THESE words plainly express the fact, that humble believers are united to the Lord Jesus Christ. They were spoken by him to his disciples; and, through them, to his faithful followers in every subsequent age. To Him all true Christians are inseparably united. And, from this union, they derive their spiritual life, their growth in grace, their Christian character, and their title to all the blessings of the new covenant. My present object will be, TO ILLUSTRATE THIS UNION OF BELIEVERS WITH CHRIST. That our sentiments on this interesting subject may not be misapprehended, it may be proper to remark, that it is neither a union of essence, nor of person.

It is not a union of essence.

Of this character is the union of the three persons in the Godhead. The Scriptures teach us, that "there are Three that bear record in heaven,--the Father, the Word, and the Holy Ghost; and these three are One." The Father, the Son, and the Holy Ghost, are, in one sense, three: and yet "these three are one God, the same in substance, equal in power and glory." Mysterious and incomprehensible as this doctrine of the Trinity is, we are bound to receive it, because it is plainly and frequently taught in the Holy Scriptures.

Such can not be the union of Christ with his followers. This would exalt Christians to a state of equality with the infinite Saviour, and clothe them with the attributes of God: an idea too absurd-too blasphemous-to be indulged for a single moment.

It is not a union of person.

Of this character is the union of Divine and human nature in the person of our Lord Jesus Christ.
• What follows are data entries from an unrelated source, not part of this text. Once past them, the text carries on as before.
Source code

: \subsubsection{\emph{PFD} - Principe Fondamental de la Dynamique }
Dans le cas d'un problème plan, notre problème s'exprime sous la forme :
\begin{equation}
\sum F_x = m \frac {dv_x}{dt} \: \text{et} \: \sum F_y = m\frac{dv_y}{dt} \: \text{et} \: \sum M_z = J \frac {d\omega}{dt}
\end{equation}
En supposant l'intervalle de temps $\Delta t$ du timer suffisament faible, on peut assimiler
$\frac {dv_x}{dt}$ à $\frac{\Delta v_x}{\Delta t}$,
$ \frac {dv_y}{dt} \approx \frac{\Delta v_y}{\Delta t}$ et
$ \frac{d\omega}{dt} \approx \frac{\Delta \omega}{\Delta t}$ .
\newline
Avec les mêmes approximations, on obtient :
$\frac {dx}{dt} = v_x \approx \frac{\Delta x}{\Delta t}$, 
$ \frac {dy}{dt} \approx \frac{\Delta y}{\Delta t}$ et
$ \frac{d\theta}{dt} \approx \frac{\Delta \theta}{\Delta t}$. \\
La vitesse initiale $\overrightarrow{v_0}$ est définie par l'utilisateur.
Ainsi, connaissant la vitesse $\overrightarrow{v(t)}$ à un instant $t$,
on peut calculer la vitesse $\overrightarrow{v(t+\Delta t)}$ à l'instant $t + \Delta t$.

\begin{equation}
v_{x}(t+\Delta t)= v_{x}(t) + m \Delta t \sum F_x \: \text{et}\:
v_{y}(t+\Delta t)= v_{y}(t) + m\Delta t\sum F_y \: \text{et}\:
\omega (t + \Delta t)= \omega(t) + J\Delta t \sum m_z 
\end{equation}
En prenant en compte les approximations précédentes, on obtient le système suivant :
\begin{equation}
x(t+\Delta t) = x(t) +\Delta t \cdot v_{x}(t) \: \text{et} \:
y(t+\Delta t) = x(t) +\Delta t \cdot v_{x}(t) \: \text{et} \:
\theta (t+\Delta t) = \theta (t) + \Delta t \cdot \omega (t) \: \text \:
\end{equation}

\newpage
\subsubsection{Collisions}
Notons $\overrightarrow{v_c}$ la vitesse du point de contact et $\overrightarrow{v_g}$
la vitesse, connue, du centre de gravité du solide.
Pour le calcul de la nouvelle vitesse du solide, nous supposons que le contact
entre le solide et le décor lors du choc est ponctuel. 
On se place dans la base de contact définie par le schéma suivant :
He is God, possessing the Divine nature, with all its distinguishing and incommunicable attributes. He is Man, possessing a human body and soul. These two natures constitute in him one person. He is, and will continue to be, "God and man in two distinct natures and one person for ever."

The union of believers with Christ is not of this kind. That would entirely and for ever destroy the individuality of Christians. It would make but one person of Christ and all his disciples among all nations and in all ages of the world. The absurdity of such a doctrine appears at the first glance. Merely to state it, is to refute it. The union of believers with Christ, then, is neither an essential nor a personal union.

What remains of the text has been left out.